Our view: Oceanside's mobile homes are a good deal for tenants that rest of North County is paying for
Rent control is great if you got it. For everyone else, rent control only exacerbates housing shortages like that gripping North County. Price caps don't solve the larger problem, but merely create classes of winners and losers —— and the losers always outnumber the winners.
In Oceanside, last week's loser appeared to be John Grant, the owner of Catalina Mobile Estates, whom the city punished for the crime of charging his tenants rents they were willing to pay —— prices that followed the laws of supply and demand but not the city's rent control ordinance.
Grant stands accused of overcharging a dozen tenants at his mobile-home park along the Coast Highway.

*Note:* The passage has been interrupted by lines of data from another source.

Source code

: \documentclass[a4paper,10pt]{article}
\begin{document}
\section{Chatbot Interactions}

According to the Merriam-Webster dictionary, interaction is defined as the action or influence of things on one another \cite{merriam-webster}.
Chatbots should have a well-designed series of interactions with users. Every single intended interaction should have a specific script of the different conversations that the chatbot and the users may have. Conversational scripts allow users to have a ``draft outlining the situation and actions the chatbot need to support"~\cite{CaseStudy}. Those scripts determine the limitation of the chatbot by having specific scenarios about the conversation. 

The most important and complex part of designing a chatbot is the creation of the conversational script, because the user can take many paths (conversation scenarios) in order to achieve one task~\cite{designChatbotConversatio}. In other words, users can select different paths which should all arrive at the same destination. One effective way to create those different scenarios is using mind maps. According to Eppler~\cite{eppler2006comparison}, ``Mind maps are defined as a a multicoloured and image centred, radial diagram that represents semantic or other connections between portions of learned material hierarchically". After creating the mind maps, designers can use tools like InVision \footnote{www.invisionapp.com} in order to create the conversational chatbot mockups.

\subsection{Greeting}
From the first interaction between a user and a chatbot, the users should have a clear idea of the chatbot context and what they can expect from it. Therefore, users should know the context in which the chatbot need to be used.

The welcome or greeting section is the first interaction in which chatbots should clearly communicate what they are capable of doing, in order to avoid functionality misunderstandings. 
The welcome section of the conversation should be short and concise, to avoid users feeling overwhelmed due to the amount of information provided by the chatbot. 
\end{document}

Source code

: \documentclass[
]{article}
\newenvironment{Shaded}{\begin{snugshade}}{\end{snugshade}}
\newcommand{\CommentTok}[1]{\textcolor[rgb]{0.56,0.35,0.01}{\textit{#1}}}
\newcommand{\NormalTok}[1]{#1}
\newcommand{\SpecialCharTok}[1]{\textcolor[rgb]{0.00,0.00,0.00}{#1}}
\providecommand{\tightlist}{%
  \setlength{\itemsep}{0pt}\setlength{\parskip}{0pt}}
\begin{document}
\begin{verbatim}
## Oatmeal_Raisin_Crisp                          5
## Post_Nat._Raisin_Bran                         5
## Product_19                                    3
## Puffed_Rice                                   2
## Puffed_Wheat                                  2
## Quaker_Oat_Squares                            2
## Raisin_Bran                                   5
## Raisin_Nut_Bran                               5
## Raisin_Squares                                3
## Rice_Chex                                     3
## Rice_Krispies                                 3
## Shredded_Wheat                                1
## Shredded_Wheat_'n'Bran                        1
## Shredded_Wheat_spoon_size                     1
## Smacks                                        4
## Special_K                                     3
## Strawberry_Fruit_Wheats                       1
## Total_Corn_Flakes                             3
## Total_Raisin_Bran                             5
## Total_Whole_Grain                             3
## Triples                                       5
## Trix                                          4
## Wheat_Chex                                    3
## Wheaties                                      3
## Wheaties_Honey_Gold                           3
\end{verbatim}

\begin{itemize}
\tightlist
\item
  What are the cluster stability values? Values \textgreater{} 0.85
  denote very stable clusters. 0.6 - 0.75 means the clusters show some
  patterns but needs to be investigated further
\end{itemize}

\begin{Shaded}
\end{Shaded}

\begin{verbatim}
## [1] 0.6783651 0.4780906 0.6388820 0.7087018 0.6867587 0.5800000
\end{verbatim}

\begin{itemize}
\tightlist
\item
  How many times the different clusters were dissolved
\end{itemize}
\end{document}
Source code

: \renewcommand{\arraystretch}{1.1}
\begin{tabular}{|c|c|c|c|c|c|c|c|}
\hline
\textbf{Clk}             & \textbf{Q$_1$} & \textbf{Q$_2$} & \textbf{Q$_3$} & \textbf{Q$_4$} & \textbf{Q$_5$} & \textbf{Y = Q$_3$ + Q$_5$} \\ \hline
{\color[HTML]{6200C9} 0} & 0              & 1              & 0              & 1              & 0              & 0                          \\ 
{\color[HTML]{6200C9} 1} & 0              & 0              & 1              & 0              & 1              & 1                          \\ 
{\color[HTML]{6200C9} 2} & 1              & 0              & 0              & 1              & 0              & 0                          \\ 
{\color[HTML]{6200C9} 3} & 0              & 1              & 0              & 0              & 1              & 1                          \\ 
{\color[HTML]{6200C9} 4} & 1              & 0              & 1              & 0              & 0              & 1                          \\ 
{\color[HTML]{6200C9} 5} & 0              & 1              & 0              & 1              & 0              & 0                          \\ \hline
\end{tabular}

By contrast, Oceanside and other North County cities with rent control are overcharging thousands of their renting residents and taxing unlucky landowners so that a lucky few tenants can enjoy artificially low rents.
Aren't low rents for poor and elderly people in Oceanside a good thing? Yes, but rent control ordinances supply them to only a sliver of North County's poor and elderly. The mass of renters, rich and poor, pick up the tab; while Catalina residents, for instance, enjoy below-market rents on the pads beneath their mobile homes, the rest of North County's renters make up the difference in inflated rents because the market is just that much smaller. Price caps like rent control always create such shortages.
Rent control also takes wealth from landowners by depriving them of the prices justified by the market. That makes landowners leery of investing in more affordable housing, which in turn makes the housing shortage worse. And shortages push up prices for everybody who wasn't lucky enough to snag a rent-controlled unit.
In protecting some, governments that opt for rent control expose the many to an artificially inflated market.
With rents inching higher as homeownership vaults out of reach for many, the episode stands as a reminder that city councils who turn to rent control end up hurting their poor and working-class residents.